--- START ---

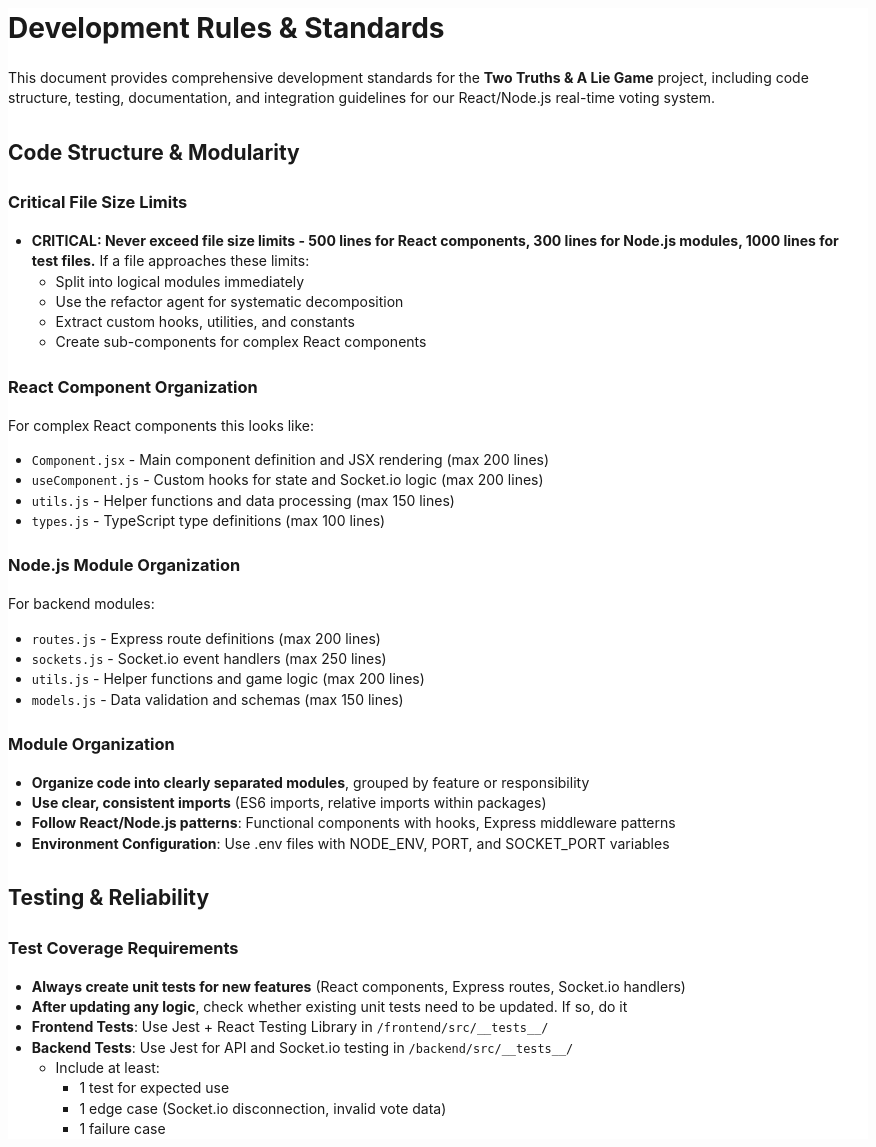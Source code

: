 # Development Rules & Standards

This document provides comprehensive development standards for the **Two Truths & A Lie Game** project, including code structure, testing, documentation, and integration guidelines for our React/Node.js real-time voting system.

## Code Structure & Modularity

### Critical File Size Limits
- **CRITICAL: Never exceed file size limits - 500 lines for React components, 300 lines for Node.js modules, 1000 lines for test files.** If a file approaches these limits:
  - Split into logical modules immediately
  - Use the refactor agent for systematic decomposition
  - Extract custom hooks, utilities, and constants
  - Create sub-components for complex React components

### React Component Organization
For complex React components this looks like:
- `Component.jsx` - Main component definition and JSX rendering (max 200 lines)
- `useComponent.js` - Custom hooks for state and Socket.io logic (max 200 lines)
- `utils.js` - Helper functions and data processing (max 150 lines)
- `types.js` - TypeScript type definitions (max 100 lines)

### Node.js Module Organization
For backend modules:
- `routes.js` - Express route definitions (max 200 lines)
- `sockets.js` - Socket.io event handlers (max 250 lines)
- `utils.js` - Helper functions and game logic (max 200 lines)
- `models.js` - Data validation and schemas (max 150 lines)

### Module Organization
- **Organize code into clearly separated modules**, grouped by feature or responsibility
- **Use clear, consistent imports** (ES6 imports, relative imports within packages)
- **Follow React/Node.js patterns**: Functional components with hooks, Express middleware patterns
- **Environment Configuration**: Use .env files with NODE_ENV, PORT, and SOCKET_PORT variables

## Testing & Reliability

### Test Coverage Requirements
- **Always create unit tests for new features** (React components, Express routes, Socket.io handlers)
- **After updating any logic**, check whether existing unit tests need to be updated. If so, do it
- **Frontend Tests**: Use Jest + React Testing Library in `/frontend/src/__tests__/`
- **Backend Tests**: Use Jest for API and Socket.io testing in `/backend/src/__tests__/`
  - Include at least:
    - 1 test for expected use
    - 1 edge case (Socket.io disconnection, invalid vote data)
    - 1 failure case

--- END ---

Problem to work on: From the listing above, repeat exactly the lines starting at the line that includes "### Critical File Size Limits" and ending at the line that includes "### React Component Organization", with nothing outside that span.

Answer space:
### Critical File Size Limits
- **CRITICAL: Never exceed file size limits - 500 lines for React components, 300 lines for Node.js modules, 1000 lines for test files.** If a file approaches these limits:
  - Split into logical modules immediately
  - Use the refactor agent for systematic decomposition
  - Extract custom hooks, utilities, and constants
  - Create sub-components for complex React components

### React Component Organization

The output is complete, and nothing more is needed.